Donnelly: Thatcher was a ‘pragmatic woman’

An IRA prison escapee pardoned by Margaret Thatcher’s government has said she was a pragmatist whose ministers made small concessions as part of dealings with Ireland.

Donnelly: Thatcher was a ‘pragmatic woman’

An IRA prison escapee pardoned by Margaret Thatcher’s government has said she was a pragmatist whose ministers made small concessions as part of dealings with Ireland.

Donal Donnelly, 74, fled Belfast’s Crumlin Road jail – which he dubbed Europe’s Alcatraz – on Boxing Day 1960 while serving a sentence for membership of the armed group during its 1950s border campaign.

The North’s former secretary Lord Douglas Hurd, part of a Conservative government scarred by republican violence including the Brighton bombing just months earlier, agreed to grant the Royal Prerogative of Mercy (RPM) in May 1985.

The decision was made less than two years after the biggest prison break-out in UK history by 38 republicans and came as Hurd began talks with the Irish Government ahead of the UK’s landmark deal on cooperation with the Republic.

Donnelly said: “People would probably be surprised that she was at it but she was a very pragmatic woman.”

He speculated the decision to grant the concession was likely to have served some final purpose.

“They knew that I was not involved with the Provisional or the Official IRA; effectively I was no threat to them,” he said.

Donnelly was born in Omagh in Co Tyrone and now lives in Dublin.

He was serving a 10-year sentence when he escaped in 1960, using hacksaw blades, torn sheets and electric flex as makeshift tools.

Afterwards he lived openly in the Republic, working as a planning and procurement manager at a multinational firm, and published a book on his flight from prison – Escape From Crumlin Road, Europe’s Alcatraz.

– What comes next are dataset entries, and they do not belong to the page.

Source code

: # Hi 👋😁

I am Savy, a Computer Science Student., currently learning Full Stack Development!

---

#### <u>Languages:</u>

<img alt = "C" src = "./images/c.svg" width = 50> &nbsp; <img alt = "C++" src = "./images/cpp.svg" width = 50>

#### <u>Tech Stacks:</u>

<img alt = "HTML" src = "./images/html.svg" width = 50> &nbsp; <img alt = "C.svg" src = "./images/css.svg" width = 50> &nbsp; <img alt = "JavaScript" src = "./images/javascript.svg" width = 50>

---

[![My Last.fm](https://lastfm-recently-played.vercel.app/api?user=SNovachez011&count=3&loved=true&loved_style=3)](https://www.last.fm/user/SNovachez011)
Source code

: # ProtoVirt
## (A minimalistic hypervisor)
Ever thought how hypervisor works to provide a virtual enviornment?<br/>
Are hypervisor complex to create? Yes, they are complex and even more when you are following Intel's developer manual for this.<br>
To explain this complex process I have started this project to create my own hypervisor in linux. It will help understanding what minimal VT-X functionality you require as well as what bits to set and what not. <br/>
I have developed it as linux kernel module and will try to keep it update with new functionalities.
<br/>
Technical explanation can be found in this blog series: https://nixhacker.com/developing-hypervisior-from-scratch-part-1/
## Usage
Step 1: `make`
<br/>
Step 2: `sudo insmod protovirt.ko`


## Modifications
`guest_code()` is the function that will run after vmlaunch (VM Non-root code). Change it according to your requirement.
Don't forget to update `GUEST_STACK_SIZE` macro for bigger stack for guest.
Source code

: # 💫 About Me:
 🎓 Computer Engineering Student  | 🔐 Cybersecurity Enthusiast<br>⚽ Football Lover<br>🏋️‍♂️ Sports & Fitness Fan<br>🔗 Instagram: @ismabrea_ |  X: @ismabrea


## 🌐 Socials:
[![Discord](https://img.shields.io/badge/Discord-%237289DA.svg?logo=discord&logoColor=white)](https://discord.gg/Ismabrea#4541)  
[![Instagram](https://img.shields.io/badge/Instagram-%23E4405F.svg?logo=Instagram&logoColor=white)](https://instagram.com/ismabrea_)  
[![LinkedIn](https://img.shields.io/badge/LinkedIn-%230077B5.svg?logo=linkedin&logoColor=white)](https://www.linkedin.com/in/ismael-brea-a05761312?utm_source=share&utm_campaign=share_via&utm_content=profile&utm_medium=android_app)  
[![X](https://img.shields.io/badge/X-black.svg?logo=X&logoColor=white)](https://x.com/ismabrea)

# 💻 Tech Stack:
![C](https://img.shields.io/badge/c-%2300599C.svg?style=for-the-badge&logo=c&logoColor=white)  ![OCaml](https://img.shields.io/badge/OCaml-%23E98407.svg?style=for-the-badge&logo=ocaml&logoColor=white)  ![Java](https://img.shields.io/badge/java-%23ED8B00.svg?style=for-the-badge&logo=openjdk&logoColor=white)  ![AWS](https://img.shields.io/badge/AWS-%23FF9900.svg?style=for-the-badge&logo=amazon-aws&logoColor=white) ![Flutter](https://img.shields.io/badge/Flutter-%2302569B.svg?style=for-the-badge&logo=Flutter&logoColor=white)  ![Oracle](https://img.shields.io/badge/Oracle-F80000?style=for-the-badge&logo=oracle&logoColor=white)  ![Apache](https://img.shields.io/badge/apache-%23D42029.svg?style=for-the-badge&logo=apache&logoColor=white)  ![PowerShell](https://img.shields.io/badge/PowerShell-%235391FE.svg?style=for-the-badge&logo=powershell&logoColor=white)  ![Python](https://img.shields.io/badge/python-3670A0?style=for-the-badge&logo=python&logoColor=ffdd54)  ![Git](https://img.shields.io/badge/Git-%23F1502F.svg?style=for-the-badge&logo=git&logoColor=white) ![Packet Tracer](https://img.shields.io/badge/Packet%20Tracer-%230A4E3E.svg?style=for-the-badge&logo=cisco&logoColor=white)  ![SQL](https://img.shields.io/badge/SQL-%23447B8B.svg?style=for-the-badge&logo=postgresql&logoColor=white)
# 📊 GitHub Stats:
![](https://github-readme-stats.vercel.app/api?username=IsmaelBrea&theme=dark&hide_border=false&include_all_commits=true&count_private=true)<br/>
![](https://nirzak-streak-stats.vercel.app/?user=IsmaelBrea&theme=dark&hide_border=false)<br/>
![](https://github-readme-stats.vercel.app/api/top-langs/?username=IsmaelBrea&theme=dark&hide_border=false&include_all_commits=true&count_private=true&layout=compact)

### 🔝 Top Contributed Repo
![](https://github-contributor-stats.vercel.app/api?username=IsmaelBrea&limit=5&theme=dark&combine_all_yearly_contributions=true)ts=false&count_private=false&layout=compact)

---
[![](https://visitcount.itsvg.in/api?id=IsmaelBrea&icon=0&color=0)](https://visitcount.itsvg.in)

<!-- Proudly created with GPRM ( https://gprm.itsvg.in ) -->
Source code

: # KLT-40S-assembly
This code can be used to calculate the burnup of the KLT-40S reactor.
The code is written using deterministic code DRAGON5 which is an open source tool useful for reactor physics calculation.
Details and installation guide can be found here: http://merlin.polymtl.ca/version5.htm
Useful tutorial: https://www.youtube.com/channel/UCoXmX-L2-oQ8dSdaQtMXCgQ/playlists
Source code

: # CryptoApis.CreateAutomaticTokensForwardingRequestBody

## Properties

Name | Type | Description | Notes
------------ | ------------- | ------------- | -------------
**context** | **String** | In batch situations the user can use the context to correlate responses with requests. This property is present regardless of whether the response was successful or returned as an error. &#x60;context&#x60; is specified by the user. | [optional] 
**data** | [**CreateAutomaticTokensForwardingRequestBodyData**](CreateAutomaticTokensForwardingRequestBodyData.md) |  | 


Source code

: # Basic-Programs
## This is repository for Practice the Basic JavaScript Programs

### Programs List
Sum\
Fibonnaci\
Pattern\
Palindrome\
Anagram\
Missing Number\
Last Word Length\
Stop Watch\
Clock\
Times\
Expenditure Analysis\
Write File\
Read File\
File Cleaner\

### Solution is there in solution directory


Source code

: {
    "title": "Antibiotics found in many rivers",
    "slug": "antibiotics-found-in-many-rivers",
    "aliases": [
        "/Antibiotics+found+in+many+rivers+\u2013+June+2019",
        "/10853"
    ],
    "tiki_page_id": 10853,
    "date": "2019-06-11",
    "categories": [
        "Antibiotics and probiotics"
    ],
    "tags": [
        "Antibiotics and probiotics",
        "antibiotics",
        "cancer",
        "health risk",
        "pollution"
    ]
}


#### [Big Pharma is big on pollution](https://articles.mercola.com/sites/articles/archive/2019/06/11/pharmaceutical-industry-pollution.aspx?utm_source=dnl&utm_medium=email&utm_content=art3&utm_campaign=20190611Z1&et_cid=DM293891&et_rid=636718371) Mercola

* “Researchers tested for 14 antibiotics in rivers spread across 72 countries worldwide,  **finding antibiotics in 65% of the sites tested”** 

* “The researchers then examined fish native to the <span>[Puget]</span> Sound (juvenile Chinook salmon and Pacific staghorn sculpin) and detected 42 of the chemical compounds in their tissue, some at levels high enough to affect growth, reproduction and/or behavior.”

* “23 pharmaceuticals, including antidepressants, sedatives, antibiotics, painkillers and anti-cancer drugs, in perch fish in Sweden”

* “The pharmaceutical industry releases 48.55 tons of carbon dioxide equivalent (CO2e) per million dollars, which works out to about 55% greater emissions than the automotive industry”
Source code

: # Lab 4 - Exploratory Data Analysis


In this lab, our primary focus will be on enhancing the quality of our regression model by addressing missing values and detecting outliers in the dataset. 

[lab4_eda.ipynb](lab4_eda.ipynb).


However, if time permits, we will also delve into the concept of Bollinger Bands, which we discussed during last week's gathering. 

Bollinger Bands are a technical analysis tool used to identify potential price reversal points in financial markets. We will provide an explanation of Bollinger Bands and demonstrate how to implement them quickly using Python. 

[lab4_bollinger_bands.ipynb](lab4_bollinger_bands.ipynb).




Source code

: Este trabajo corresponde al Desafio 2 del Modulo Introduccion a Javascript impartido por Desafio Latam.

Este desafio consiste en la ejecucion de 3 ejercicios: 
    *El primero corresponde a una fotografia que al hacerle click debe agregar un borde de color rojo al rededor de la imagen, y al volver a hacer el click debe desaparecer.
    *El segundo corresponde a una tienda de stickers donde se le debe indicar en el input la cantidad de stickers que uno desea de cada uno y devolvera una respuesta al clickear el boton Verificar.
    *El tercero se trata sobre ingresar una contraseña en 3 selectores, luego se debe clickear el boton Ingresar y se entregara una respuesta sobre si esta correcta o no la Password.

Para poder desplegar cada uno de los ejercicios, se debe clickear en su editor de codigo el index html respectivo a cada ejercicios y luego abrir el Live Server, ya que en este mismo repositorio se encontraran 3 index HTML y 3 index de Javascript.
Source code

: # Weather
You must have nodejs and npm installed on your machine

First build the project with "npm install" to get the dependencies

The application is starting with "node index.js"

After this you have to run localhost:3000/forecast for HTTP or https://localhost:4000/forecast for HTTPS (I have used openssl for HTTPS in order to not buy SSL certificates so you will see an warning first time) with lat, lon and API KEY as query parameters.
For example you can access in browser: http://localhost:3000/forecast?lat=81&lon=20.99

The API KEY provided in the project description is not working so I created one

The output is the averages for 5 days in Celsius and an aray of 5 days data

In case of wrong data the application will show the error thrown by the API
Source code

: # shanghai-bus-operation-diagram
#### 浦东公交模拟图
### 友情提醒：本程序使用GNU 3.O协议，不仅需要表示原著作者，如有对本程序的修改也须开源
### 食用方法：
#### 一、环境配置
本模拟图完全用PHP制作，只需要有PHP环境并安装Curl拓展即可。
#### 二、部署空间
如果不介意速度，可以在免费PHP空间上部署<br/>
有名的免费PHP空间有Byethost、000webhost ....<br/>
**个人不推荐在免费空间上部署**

Official files released by the Public Records Office of Northern Ireland (PRONI) reveal Donnelly petitioned three times for the remainder of his sentence to be remitted, to allow him to work for his company in Great Britain and Northern Ireland. He said he was initially rejected.

He said: “The British government was probably saying yes to what I would consider small things to indicate that they were not as intransigent.”

He added: “Sending out a message that they were not pleased was saying no to what we would consider as unimportant things and another time they might say yes.”

The use of pardons following the 1998 Good Friday peace agreement was disclosed earlier this year after the dramatic collapse of the trial of a man accused of the Hyde Park bombing.

Records released on Friday shed light on the thinking of senior civil servants considering the controversial practice much earlier, while the conflict was still fierce and when Lady Thatcher’s government was adamantly opposed to granting any concessions to republicans.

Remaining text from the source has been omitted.